I was so angry that I became a wrecking ball destroying myself.

Gifts, you mean God appoints us gifts? Somehow as a young person, I felt God helped me define the gifts He had for me early in life, but it has taken the rest of my life until now to realize that was what was happening. Raised Catholic and attending Catholic grade school, my biggest desire at that time was to be a nun. I always believed in God.

I knew Jesus was there. But at 10 years old, life was not so much fun anymore. I watched as my parents argued and fought. I saw my mom falling down a flight of stairs, my dad’s badly cut up finger, and then there was the gun! They divorced. Things kept deteriorating in my family that I didn’t understand. My dad moved to another state and remarried without our knowledge.

I could have been angry and bitter, but Jesus started teaching me the gift of taking “bad” and turning it to “good”. So I accepted that I had gained a new stepmom who had a good heart. She showed my brother and me that we didn’t lose a dad, but instead gained a new family.

My mom believed she was a lesbian and took a female partner. My mother became very ill with Lupus and was difficult to be around. Her new partner helped us to stay stable. However, my mom took lots of medicine which made her dysfunctional. I had to quickly grow up. That’s when new gifts of mine came forth – caregiving, running a household and, along with my brother, we became kennel kids to over 30 dogs.

My escape became high school. My brother was able to go on to Catholic high school on a grant. My parents felt I wasn't smart enough so I entered the public high school that was laced with drugs, and found myself trying to fit in somewhere. Here is the miracle; Jesus was guiding me patiently to good friends, great teachers, and my high school sweetheart who I later married.

Married life was good, providing stability as well as two "new parents" who loved me unconditionally. Jesus blessed us with two beautiful children to raise for Him!

After being married about 15-17 years, temptation came my way along with doubt. I realize the devil couldn't stand it any longer. I believed him and made regretful decisions that became harmful to me and to those I loved dearly. The devil also brought feelings and I began to believe that Jesus personally took my mother, my stepmother, mom’s partner, and hardest of all, my father-in-law, when they died. I believed the lie that it was my punishment because I had sinned.

I was so angry that I became a wrecking ball quickly destroying myself by doing things I never thought I would do.

But because of Jesus of love for me, He sent my best friend's father to help me realize Jesus truly loved me and that satan had lied. Receiving that revelation, I chose to believe Jesus loved me and to reject the lies of the enemy who only wanted to destroy me and all I loved.

I returned to church. Opportunities opened up for my family to start a Pawn Shop business.When my children left for college, I felt the call from Jesus to adopt. My husband and I were obedient to that call.

It was very scary leaving the country and although some bad things happened, our faith was strong. We were rewarded with two more beautiful children to raise for Him!
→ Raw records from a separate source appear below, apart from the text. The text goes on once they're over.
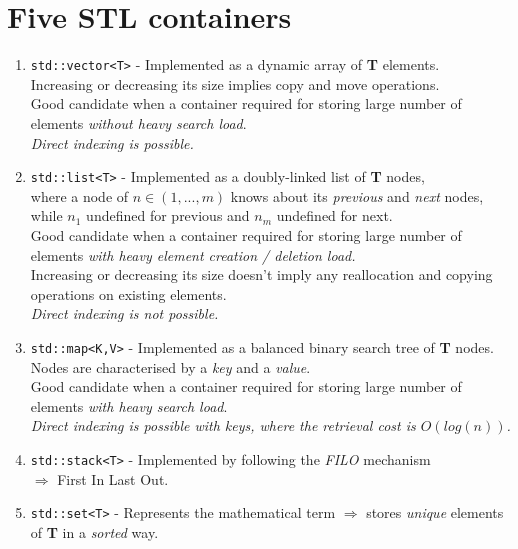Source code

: \documentclass{article}
\begin{document}
 \section*{Five STL containers}
 \begin{enumerate}
  \item \texttt{std::vector<T>} \-- Implemented as a dynamic array of \textbf{T} elements. 
  \\
  Increasing or decreasing its size 
  implies copy and move operations. 
  \\
  Good candidate when a container required for storing large number of elements \textsl{without heavy search load}.
  \\
  \textsl{Direct indexing is possible.}
  \item \texttt{std::list<T>} \-- Implemented as a doubly-linked list of \textbf{T} nodes,
  \\
  where a node of $n\in(1, ..., m)$
  knows about its \textsl{previous} and \textsl{next} nodes, while $n_{1}$ undefined for previous and $n_{m}$ undefined for next.
  \\
  Good candidate when a container required for storing large number of elements \textsl{with heavy element creation / deletion load.}
  \\
  Increasing or decreasing its size doesn't imply any reallocation and copying operations on existing elements.
  \\
  \textsl{Direct indexing is not possible.}
  \item \texttt{std::map<K,V>} \-- Implemented as a balanced binary search tree of \textbf{T} nodes. Nodes are characterised by a \textsl{key} and a \textsl{value}.
  \\
  Good candidate when a container required for storing large number of elements \textsl{with heavy search load}.
  \\
  \textsl{Direct indexing is possible with keys, where the retrieval cost is $O(log(n))$.}
  \item \texttt{std::stack<T>} \-- Implemented by following the \textsl{FILO} mechanism
  \\
  $\Rightarrow$ First In Last Out.
  \item \texttt{std::set<T>} \-- Represents the mathematical term $\Rightarrow$ stores \textsl{unique} elements of \textbf{T} in a \textsl{sorted} way.
 \end{enumerate}
 
\end{document}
However, working and raising the children at an older age took its toll on me. Once again, the devil saw an opportunity. I crumbled from all the pressure becoming unable to handle raising the kids and all the related responsibilities. I became isolated from other adults and friends feeling so alone and stagnant. In retrospect, I see that I was continually pouring out nurture to the children, but was not being replenished within myself. I felt dried up inside. The result was my 30-year marriage ended.

With the love of my family and friends, I started repairing the damage I created. It has taken a few years and good people around me to learn how to appreciate my relationship with my Heavenly Father.

Once I started reading my Bible again and surrounding myself with everything my Heavenly Father desired, I truly realized my gifts! I am finding my purpose! I am a child of GOD'S! The good news is, you are too!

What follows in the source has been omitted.